■ **What is expected**: Show, in full, each line of the data that contains "中国名菜谱第七辑四川名菜点".

■ **Records for processing**:
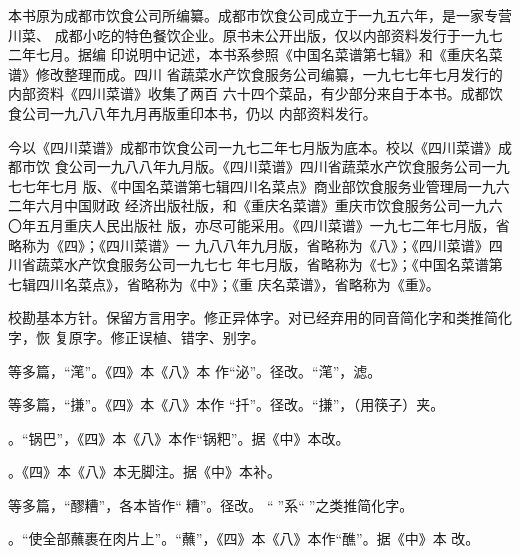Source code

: \begin{list}{}{%
	\setlength{\topsep}{0pt}%
	\setlength{\leftmargin}{.529166mm}%
	\setlength{\rightmargin}{.529166mm}%
	\setlength{\listparindent}{\parindent}%
	\setlength{\itemindent}{\parindent}%
	\setlength{\parsep}{\parskip}%
	\addtolength{\textheight}{2.800060mm}%
}%
\item[]%

\vspace{0\baselineskip plus 1\baselineskip}%

本书原为成都市饮食公司所编纂。成都市饮食公司成立于一九五六年，是一家专营川菜、
成都小吃的特色餐饮企业。原书未公开出版，仅以内部资料发行于一九七二年七月。据编
印说明中记述，本书系参照《中国名菜谱第七辑》和《重庆名菜谱》修改整理而成。四川
省蔬菜水产饮食服务公司编纂，一九七七年七月发行的内部资料《四川菜谱》收集了两百
六十四个菜品，有少部分来自于本书。成都饮食公司一九八八年九月再版重印本书，仍以
内部资料发行。

今以《四川菜谱》成都市饮食公司一九七二年七月版为底本。校以《四川菜谱》成都市饮
食公司一九八八年九月版。《四川菜谱》四川省蔬菜水产饮食服务公司一九七七年七月
版、《中国名菜谱第七辑四川名菜点》商业部饮食服务业管理局一九六二年六月中国财政
经济出版社版，和《重庆名菜谱》重庆市饮食服务公司一九六〇年五月重庆人民出版社
版，亦尽可能采用。《四川菜谱》一九七二年七月版，省略称为《四》；《四川菜谱》一
九八八年九月版，省略称为《八》；《四川菜谱》四川省蔬菜水产饮食服务公司一九七七
年七月版，省略称为《七》；《中国名菜谱第七辑四川名菜点》，省略称为《中》；《重
庆名菜谱》，省略称为《重》。

校勘基本方针。保留方言用字。修正异体字。对已经弃用的同音简化字和类推简化字，恢
复原字。修正误植、错字、别字。

\vspace{1\baselineskip}%

等多篇，“滗”。《四》本《八》本
作“泌”。径改。“滗”，滤。

等多篇，“搛”。《四》本《八》本作
“扦”。径改。“搛”，（用筷子）夹。

。“锅巴”，《四》本《八》本作“锅粑”。据《中》本改。

。《四》本《八》本无脚注{\footnotesize{}}。据《中》本补。

等多篇，“醪糟”，各本皆作“𰪿糟”。径改。
“𰪿”系“𫃑”之类推简化字。

。“使全部蘸裹在肉片上”。“蘸”，《四》本《八》本作“醮”。据《中》本
改。


\end{list}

■ **Answer to this exercise**:
版、《中国名菜谱第七辑四川名菜点》商业部饮食服务业管理局一九六二年六月中国财政
年七月版，省略称为《七》；《中国名菜谱第七辑四川名菜点》，省略称为《中》；《重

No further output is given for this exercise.